Hello everyone. My name is Taylor and I've got a problem. I like standing on random patches of snow in English zoos and eat Marmite on toast for breakfast.

In order to be an expat in England, you must:
1. Learn the difference between a cookie and a biscuit.
2. Know ALL the rules of cricket.
3. Sing inaudible songs at a football game. (RAAAUHHHMAYYY roughly translates to "red army". Learn it and live it.)
4. Eat and enjoy pickled onion crisps.

I'm kidding again. Jeez, I can't take anything seriously, can I?

I guess what I should be saying is that there is no straight cut method to being an expat. I wish there was though; that would have made my process a lot easier.

I get asked all the time by hopeful expats: "How did you do it?!"

In short: I fell in love with a lovely man with an accent and moved the legal way.   

Simple algorithm to being an expat: work at a summer camp + date an English bloke = INSTANT EXPAT!

It took a lot of patience, a lot of money, and a lot of long distance relationshiping. So when I said "instant expat", I was kidding again. Sorry, that's the last time. I promise.

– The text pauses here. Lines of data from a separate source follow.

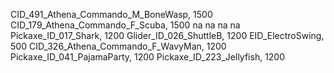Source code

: CID_491_Athena_Commando_M_BoneWasp, 1500
CID_179_Athena_Commando_F_Scuba, 1500
na
na
na
na
Pickaxe_ID_017_Shark, 1200
Glider_ID_026_ShuttleB, 1200
EID_ElectroSwing, 500
CID_326_Athena_Commando_F_WavyMan, 1200
Pickaxe_ID_041_PajamaParty, 1200
Pickaxe_ID_223_Jellyfish, 1200
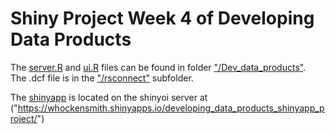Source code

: # Shiny Project Week 4 of Developing Data Products
The [server.R][2] and [ui.R][3] files can be found in folder ["/Dev_data_products"][1].  
The .dcf file is in the ["/rsconnect"][4] subfolder.  
  
The [shinyapp][5] is located on the shinyoi server at ("https://whockensmith.shinyapps.io/developing_data_products_shinyapp_project/")  




[1]:https://github.com/Whockensmith/Developing_Data_Products/tree/master/Dev_data_products
[2]:https://github.com/Whockensmith/Developing_Data_Products/blob/master/Dev_data_products/server.R  
[3]:https://github.com/Whockensmith/Developing_Data_Products/blob/master/Dev_data_products/ui.R
[4]:https://github.com/Whockensmith/Developing_Data_Products/blob/master/Dev_data_products/rsconnect/shinyapps.io/whockensmith/developing_data_products_shinyapp_project.dcf
[5]:https://whockensmith.shinyapps.io/developing_data_products_shinyapp_project/
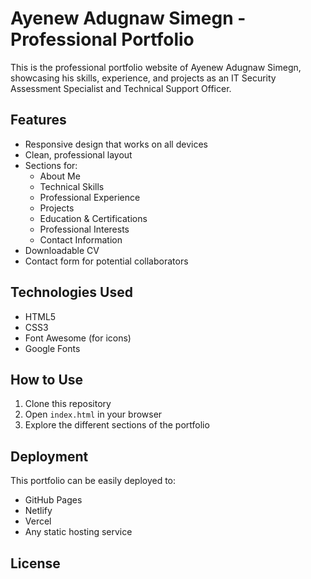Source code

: # Ayenew Adugnaw Simegn - Professional Portfolio

This is the professional portfolio website of Ayenew Adugnaw Simegn, showcasing his skills, experience, and projects as an IT Security Assessment Specialist and Technical Support Officer.

## Features

- Responsive design that works on all devices
- Clean, professional layout
- Sections for:
  - About Me
  - Technical Skills
  - Professional Experience
  - Projects
  - Education & Certifications
  - Professional Interests
  - Contact Information
- Downloadable CV
- Contact form for potential collaborators

## Technologies Used

- HTML5
- CSS3
- Font Awesome (for icons)
- Google Fonts

## How to Use

1. Clone this repository
2. Open `index.html` in your browser
3. Explore the different sections of the portfolio

## Deployment

This portfolio can be easily deployed to:
- GitHub Pages
- Netlify
- Vercel
- Any static hosting service

## License
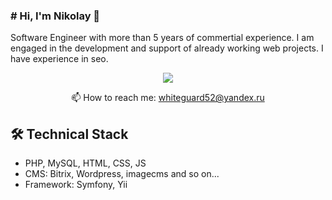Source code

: ### # Hi, I'm Nikolay 👋

Software Engineer with more than 5 years of commertial experience. I am engaged in the development and support of already working web projects. I have experience in seo.

<p align='center'>
   <a href="https://t.me/nikolai_sosh">
       <img src="https://img.shields.io/badge/Telegram-2CA5E0?style=for-the-badge&logo=telegram&logoColor=white"/>
   </a>
</p>
<p align='center'>
   📫 How to reach me: <a href='mailto:whiteguard52@yandex.ru'>whiteguard52@yandex.ru</a>
</p>

## 🛠 Technical Stack
*   PHP, MySQL, HTML, CSS, JS
*   CMS: Bitrix, Wordpress, imagecms and so on...
*   Framework: Symfony, Yii

<!--
**whiteguard52/whiteguard52** is a ✨ _special_ ✨ repository because its `README.md` (this file) appears on your GitHub profile.

Here are some ideas to get you started:

- 🔭 I’m currently working on ...
- 🌱 I’m currently learning ...
- 👯 I’m looking to collaborate on ...
- 🤔 I’m looking for help with ...
- 💬 Ask me about ...
- 📫 How to reach me: ...
- 😄 Pronouns: ...
- ⚡ Fun fact: ...
-->
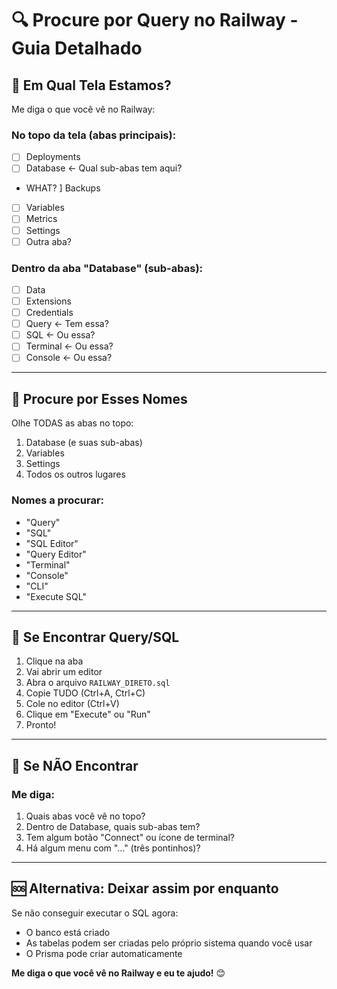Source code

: # 🔍 Procure por Query no Railway - Guia Detalhado

## 🎯 Em Qual Tela Estamos?

Me diga o que você vê no Railway:

### No topo da tela (abas principais):
- [ ] Deployments
- [ ] Database ← Qual sub-abas tem aqui?
- WHAT? ] Backups
- [ ] Variables
- [ ] Metrics
- [ ] Settings
- [ ] Outra aba?

### Dentro da aba "Database" (sub-abas):
- [ ] Data
- [ ] Extensions
- [ ] Credentials
- [ ] Query ← Tem essa?
- [ ] SQL ← Ou essa?
- [ ] Terminal ← Ou essa?
- [ ] Console ← Ou essa?

---

## 🎯 Procure por Esses Nomes

Olhe TODAS as abas no topo:
1. Database (e suas sub-abas)
2. Variables
3. Settings
4. Todos os outros lugares

### Nomes a procurar:
- "Query"
- "SQL"
- "SQL Editor"
- "Query Editor"
- "Terminal"
- "Console"
- "CLI"
- "Execute SQL"

---

## 🎯 Se Encontrar Query/SQL

1. Clique na aba
2. Vai abrir um editor
3. Abra o arquivo `RAILWAY_DIRETO.sql`
4. Copie TUDO (Ctrl+A, Ctrl+C)
5. Cole no editor (Ctrl+V)
6. Clique em "Execute" ou "Run"
7. Pronto!

---

## 🎯 Se NÃO Encontrar

### Me diga:
1. Quais abas você vê no topo?
2. Dentro de Database, quais sub-abas tem?
3. Tem algum botão "Connect" ou ícone de terminal?
4. Há algum menu com "..." (três pontinhos)?

---

## 🆘 Alternativa: Deixar assim por enquanto

Se não conseguir executar o SQL agora:
- O banco está criado
- As tabelas podem ser criadas pelo próprio sistema quando você usar
- O Prisma pode criar automaticamente

**Me diga o que você vê no Railway e eu te ajudo!** 😊

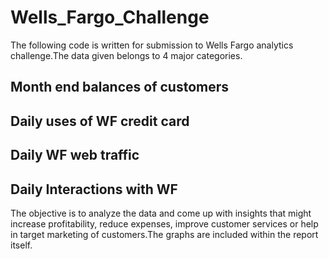 # Wells_Fargo_Challenge  

The following code is written for submission to Wells Fargo analytics challenge.The data given belongs to 4 major categories.  

## Month end balances of customers

## Daily uses of WF credit card

## Daily WF web traffic

## Daily Interactions with WF  


The objective is to analyze the data and come up with insights that might increase profitability, reduce expenses, improve customer services or help in target marketing of customers.The graphs are included within the report itself.
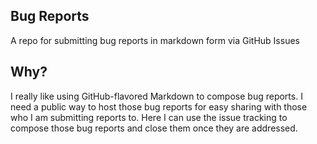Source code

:## Bug Reports

A repo for submitting bug reports in markdown form via GitHub Issues

## Why?

I really like using GitHub-flavored Markdown to compose bug reports.  I need a public way to host those bug reports for easy sharing with those who I am submitting reports to.  Here I can use the issue tracking to compose those bug reports and close them once they are addressed.
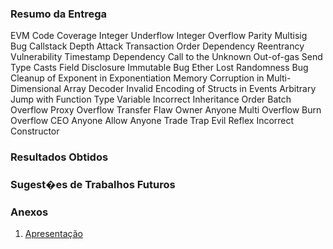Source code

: ### Resumo da Entrega

EVM Code Coverage
Integer Underflow
Integer Overflow
Parity Multisig Bug
Callstack Depth Attack
Transaction Order Dependency
Reentrancy Vulnerability
Timestamp Dependency
Call to the Unknown
Out-of-gas Send
Type Casts
Field Disclosure
Immutable Bug
Ether Lost
Randomness Bug
Cleanup of Exponent in Exponentiation
Memory Corruption in Multi-Dimensional Array Decoder
Invalid Encoding of Structs in Events
Arbitrary Jump with Function Type Variable
Incorrect Inheritance Order
Batch Overflow
Proxy Overflow
Transfer Flaw
Owner Anyone
Multi Overflow
Burn Overflow
CEO Anyone
Allow Anyone
Trade Trap
Evil Reflex
Incorrect Constructor

### Resultados Obtidos

### Sugest�es de Trabalhos Futuros

### Anexos

1. [Apresentação](https://drive.google.com/open?id=1646PPFJZcfLfVa5PAcgL8bviM1OuS8PO)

I am on the Fiance(e) Visa, which basically means we're engaged and are planning to get married. DUH. The catch is, we have to get married within 6 months of when my visa was approved. And I can't work until we are married. And we had to PROVE our relationship existed.

"What do you mean prove your relationship?!"

Besides the actual application (which I'll get to in a second), I had to send lots of fun stuff to the UK Embassy in New York which included: Skype records, Facebook records, my previous flight details to see him, his previous flight details to see me, details of us traveling together, letters from our family members saying they've met me/him, photos, photocopies of cards/letters to each other, my bank statements, his bank statements, my previous pay slips, his previous pay slips, picture of engagement ring with receipt (to prove we're actually engaged), information of our prospective wedding venue, his employment contract, his work history, my work history, copy of my birth certificate, copy of his birth certificate, copy of my drivers license, copy of my social security card, copy of my passport ID page, 2 recent passport pictures, and that's just what's off the top of my head.

Look, we exist! If this doesn't prove our relationship, I don't know what does! I'm willing to look like a fool in front of this guy. Let me in your country, please.

The application itself was just a time consuming and information prying fun sucker. By the time I had to print it out it was about 12 pages long (no exaggeration). It asks lots of information about you, your parents, and your "sponsor" (basically the person you are moving for. In my case, my sponsor is the Fiance).

Also, I had to drive to an immigration office and get my biometrics done before I could send off my visa package. That means that I just had to make an appointment to get lots of fingerprints taken. They used these fingerprints when I entered the UK to make sure it was me entering on the correct passport and visa. UK Border Control really means no funny business!

No really, please let me in your country! I have a date with Robbie Williams!

So the Taylor Method to being an expat is to fall in love, get engaged, and be fully willing to marry someone from another country. Easy enough! (Kind of.)

To be honest, that's the only way I know how to be an expat. Unfortunately, a lot of countries don't let you just move for the sake of moving. You need a substantial reason, like work or studying.

But there are lots of ways to do it! You just need to find out whats best for you. Try studying abroad or looking into different opportunities your citizenship provides for you (for example, commonwealth visas for the commonwealth countries). Although I can't give you a detail by detail description of every possible way to make the move to another country, there are lots of places around the internet that can!

Try looking at different expat websites for articles, forums, and other blogs that can help you out! The sidebar on the right hand side provides some Taylor approved expat websites, all of which have first-hand experiences from expats all over the world.

Good luck with all of your adventures no matter what side of the pond you're on! 

One happy expat!

Any hopeful expats out there? How are you preparing to make the move? Anyone already an expat? What advice do you have? Share your stories!


  1. '1. Learn the difference between a cookie and a biscuit.'

    One of my favourite moments on QI:



    1. Hilarious! That may have made my day!
      Biscuits and gravy is quite the delicacy at my parents house, too!

  2. I love your blog!!! That is all.